The task
Repeat every record exactly, but keep images out of the copy.

Data to examine
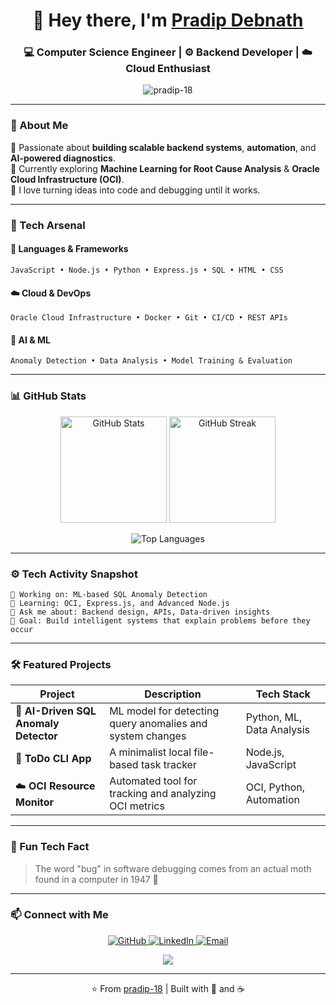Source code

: <h1 align="center">👋 Hey there, I'm <a href="https://github.com/pradip-18" target="_blank">Pradip Debnath</a></h1>
<h3 align="center">💻 Computer Science Engineer | ⚙️ Backend Developer | ☁️ Cloud Enthusiast</h3>

<p align="center">
  <img src="https://komarev.com/ghpvc/?username=pradip-18&label=Profile%20views&color=0e75b6&style=flat" alt="pradip-18" />
</p>

---

### 🚀 About Me  
🔹 Passionate about **building scalable backend systems**, **automation**, and **AI-powered diagnostics**.  
🔹 Currently exploring **Machine Learning for Root Cause Analysis** & **Oracle Cloud Infrastructure (OCI)**.  
🔹 I love turning ideas into code and debugging until it works.  

---

### 🧠 Tech Arsenal  

#### 🧩 Languages & Frameworks
```text
JavaScript • Node.js • Python • Express.js • SQL • HTML • CSS
```

#### ☁️ Cloud & DevOps
```text
Oracle Cloud Infrastructure • Docker • Git • CI/CD • REST APIs
```

#### 🧠 AI & ML
```text
Anomaly Detection • Data Analysis • Model Training & Evaluation
```

---

### 📊 GitHub Stats

<p align="center">
  <img src="https://github-readme-stats.vercel.app/api?username=pradip-18&show_icons=true&theme=tokyonight&hide_border=true&include_all_commits=true&count_private=true" alt="GitHub Stats" height="170"/>
  <img src="https://github-readme-streak-stats.herokuapp.com/?user=pradip-18&theme=tokyonight&hide_border=true" alt="GitHub Streak" height="170"/>
</p>

<p align="center">
  <img src="https://github-readme-stats.vercel.app/api/top-langs/?username=pradip-18&layout=compact&theme=tokyonight&hide_border=true&langs_count=8" alt="Top Languages"/>
</p>

---

### ⚙️ Tech Activity Snapshot

```text
💼 Working on: ML-based SQL Anomaly Detection  
🌱 Learning: OCI, Express.js, and Advanced Node.js  
💬 Ask me about: Backend design, APIs, Data-driven insights  
🎯 Goal: Build intelligent systems that explain problems before they occur  
```

---

### 🛠️ Featured Projects

| Project | Description | Tech Stack |
|---------|-------------|-----------|
| 🚧 **AI-Driven SQL Anomaly Detector** | ML model for detecting query anomalies and system changes | Python, ML, Data Analysis |
| 🧩 **ToDo CLI App** | A minimalist local file-based task tracker | Node.js, JavaScript |
| ☁️ **OCI Resource Monitor** | Automated tool for tracking and analyzing OCI metrics | OCI, Python, Automation |

---

### 🧬 Fun Tech Fact
> The word "bug" in software debugging comes from an actual moth found in a computer in 1947 🦋

---

### 📫 Connect with Me

<p align="center">
  <a href="https://github.com/pradip-18" target="_blank">
    <img src="https://img.shields.io/badge/GitHub-100000?style=for-the-badge&logo=github&logoColor=white" alt="GitHub"/>
  </a>
  <a href="https://linkedin.com/in/pradip-debnath" target="_blank">
    <img src="https://img.shields.io/badge/LinkedIn-0077B5?style=for-the-badge&logo=linkedin&logoColor=white" alt="LinkedIn"/>
  </a>
  <a href="mailto:pradipdebnath@example.com" target="_blank">
    <img src="https://img.shields.io/badge/Email-D14836?style=for-the-badge&logo=gmail&logoColor=white" alt="Email"/>
  </a>
</p>

<p align="center">
  <img src="https://capsule-render.vercel.app/api?type=waving&color=gradient&height=100&section=footer"/>
</p>

---

<p align="center">⭐️ From <a href="https://github.com/pradip-18">pradip-18</a> | Built with 💙 and ☕</p>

Solution
Source code

: <h1 align="center">👋 Hey there, I'm <a href="https://github.com/pradip-18" target="_blank">Pradip Debnath</a></h1>
<h3 align="center">💻 Computer Science Engineer | ⚙️ Backend Developer | ☁️ Cloud Enthusiast</h3>

<p align="center">
  <img src="https://komarev.com/ghpvc/?username=pradip-18&label=Profile%20views&color=0e75b6&style=flat" alt="pradip-18" />
</p>

---

### 🚀 About Me  
🔹 Passionate about **building scalable backend systems**, **automation**, and **AI-powered diagnostics**.  
🔹 Currently exploring **Machine Learning for Root Cause Analysis** & **Oracle Cloud Infrastructure (OCI)**.  
🔹 I love turning ideas into code and debugging until it works.  

---

### 🧠 Tech Arsenal  

#### 🧩 Languages & Frameworks
```text
JavaScript • Node.js • Python • Express.js • SQL • HTML • CSS
```

#### ☁️ Cloud & DevOps
```text
Oracle Cloud Infrastructure • Docker • Git • CI/CD • REST APIs
```

#### 🧠 AI & ML
```text
Anomaly Detection • Data Analysis • Model Training & Evaluation
```

---

### 📊 GitHub Stats

<p align="center">
  <img src="https://github-readme-stats.vercel.app/api?username=pradip-18&show_icons=true&theme=tokyonight&hide_border=true&include_all_commits=true&count_private=true" alt="GitHub Stats" height="170"/>
  <img src="https://github-readme-streak-stats.herokuapp.com/?user=pradip-18&theme=tokyonight&hide_border=true" alt="GitHub Streak" height="170"/>
</p>

<p align="center">
  <img src="https://github-readme-stats.vercel.app/api/top-langs/?username=pradip-18&layout=compact&theme=tokyonight&hide_border=true&langs_count=8" alt="Top Languages"/>
</p>

---

### ⚙️ Tech Activity Snapshot

```text
💼 Working on: ML-based SQL Anomaly Detection  
🌱 Learning: OCI, Express.js, and Advanced Node.js  
💬 Ask me about: Backend design, APIs, Data-driven insights  
🎯 Goal: Build intelligent systems that explain problems before they occur  
```

---

### 🛠️ Featured Projects

| Project | Description | Tech Stack |
|---------|-------------|-----------|
| 🚧 **AI-Driven SQL Anomaly Detector** | ML model for detecting query anomalies and system changes | Python, ML, Data Analysis |
| 🧩 **ToDo CLI App** | A minimalist local file-based task tracker | Node.js, JavaScript |
| ☁️ **OCI Resource Monitor** | Automated tool for tracking and analyzing OCI metrics | OCI, Python, Automation |

---

### 🧬 Fun Tech Fact
> The word "bug" in software debugging comes from an actual moth found in a computer in 1947 🦋

---

### 📫 Connect with Me

<p align="center">
  <a href="https://github.com/pradip-18" target="_blank">
    <img src="https://img.shields.io/badge/GitHub-100000?style=for-the-badge&logo=github&logoColor=white" alt="GitHub"/>
  </a>
  <a href="https://linkedin.com/in/pradip-debnath" target="_blank">
    <img src="https://img.shields.io/badge/LinkedIn-0077B5?style=for-the-badge&logo=linkedin&logoColor=white" alt="LinkedIn"/>
  </a>
  <a href="mailto:pradipdebnath@example.com" target="_blank">
    <img src="https://img.shields.io/badge/Email-D14836?style=for-the-badge&logo=gmail&logoColor=white" alt="Email"/>
  </a>
</p>

<p align="center">
  <img src="https://capsule-render.vercel.app/api?type=waving&color=gradient&height=100&section=footer"/>
</p>

---

<p align="center">⭐️ From <a href="https://github.com/pradip-18">pradip-18</a> | Built with 💙 and ☕</p>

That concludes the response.